#### Problem requirements
Copy out each line of the material in which the word "core" appears.
***
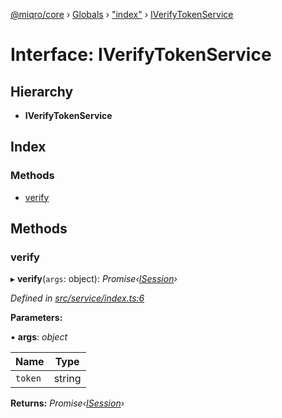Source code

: [@miqro/core](../README.md) › [Globals](../globals.md) › ["index"](../modules/_index_.md) › [IVerifyTokenService](_index_.iverifytokenservice.md)

# Interface: IVerifyTokenService

## Hierarchy

* **IVerifyTokenService**

## Index

### Methods

* [verify](_index_.iverifytokenservice.md#verify)

## Methods

###  verify

▸ **verify**(`args`: object): *Promise‹[ISession](_index_.isession.md)›*

*Defined in [src/service/index.ts:6](https://github.com/claukers/miqro-core/blob/6562042/src/service/index.ts#L6)*

**Parameters:**

▪ **args**: *object*

Name | Type |
------ | ------ |
`token` | string |

**Returns:** *Promise‹[ISession](_index_.isession.md)›*
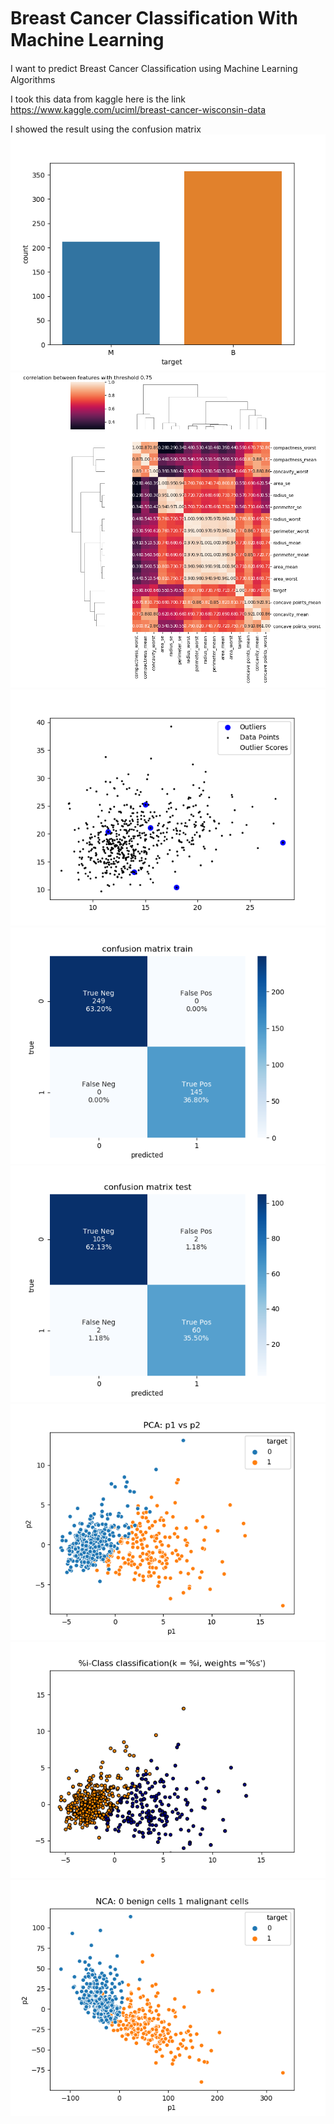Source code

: # Breast Cancer Classiﬁcation With Machine Learning
I want to predict Breast Cancer Classiﬁcation using Machine Learning Algorithms

I took this data from kaggle here is the link https://www.kaggle.com/uciml/breast-cancer-wisconsin-data

I showed the result using the confusion matrix
![](/Figures/plot0.png)
![](/Figures/plot1.png)
![](/Figures/plot2.png)
![](/Figures/plot3.png)
![](/Figures/plot4.png)
![](/Figures/plot5.png)
![](/Figures/plot6.png)
![](/Figures/plot7.png)
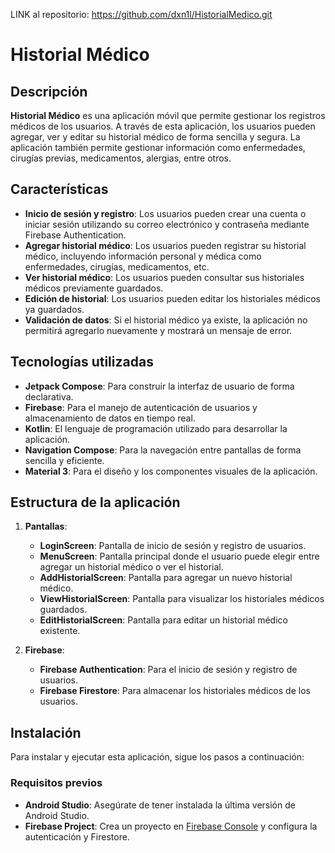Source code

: LINK al repositorio: https://github.com/dxn1l/HistorialMedico.git


# Historial Médico

## Descripción

**Historial Médico** es una aplicación móvil que permite gestionar los registros médicos de los usuarios. A través de esta aplicación, los usuarios pueden agregar, ver y editar su historial médico de forma sencilla y segura. La aplicación también permite gestionar información como enfermedades, cirugías previas, medicamentos, alergias, entre otros.

## Características

- **Inicio de sesión y registro**: Los usuarios pueden crear una cuenta o iniciar sesión utilizando su correo electrónico y contraseña mediante Firebase Authentication.
- **Agregar historial médico**: Los usuarios pueden registrar su historial médico, incluyendo información personal y médica como enfermedades, cirugías, medicamentos, etc.
- **Ver historial médico**: Los usuarios pueden consultar sus historiales médicos previamente guardados.
- **Edición de historial**: Los usuarios pueden editar los historiales médicos ya guardados.
- **Validación de datos**: Si el historial médico ya existe, la aplicación no permitirá agregarlo nuevamente y mostrará un mensaje de error.

## Tecnologías utilizadas

- **Jetpack Compose**: Para construir la interfaz de usuario de forma declarativa.
- **Firebase**: Para el manejo de autenticación de usuarios y almacenamiento de datos en tiempo real.
- **Kotlin**: El lenguaje de programación utilizado para desarrollar la aplicación.
- **Navigation Compose**: Para la navegación entre pantallas de forma sencilla y eficiente.
- **Material 3**: Para el diseño y los componentes visuales de la aplicación.

## Estructura de la aplicación

1. **Pantallas**:
   - **LoginScreen**: Pantalla de inicio de sesión y registro de usuarios.
   - **MenuScreen**: Pantalla principal donde el usuario puede elegir entre agregar un historial médico o ver el historial.
   - **AddHistorialScreen**: Pantalla para agregar un nuevo historial médico.
   - **ViewHistorialScreen**: Pantalla para visualizar los historiales médicos guardados.
   - **EditHistorialScreen**: Pantalla para editar un historial médico existente.

2. **Firebase**:
   - **Firebase Authentication**: Para el inicio de sesión y registro de usuarios.
   - **Firebase Firestore**: Para almacenar los historiales médicos de los usuarios.

## Instalación

Para instalar y ejecutar esta aplicación, sigue los pasos a continuación:

### Requisitos previos

- **Android Studio**: Asegúrate de tener instalada la última versión de Android Studio.
- **Firebase Project**: Crea un proyecto en [Firebase Console](https://console.firebase.google.com/) y configura la autenticación y Firestore.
***
#### Worked solution
: [@miqro/core](../README.md) › [Globals](../globals.md) › ["index"](../modules/_index_.md) › [IVerifyTokenService](_index_.iverifytokenservice.md)
*Defined in [src/service/index.ts:6](https://github.com/claukers/miqro-core/blob/6562042/src/service/index.ts#L6)*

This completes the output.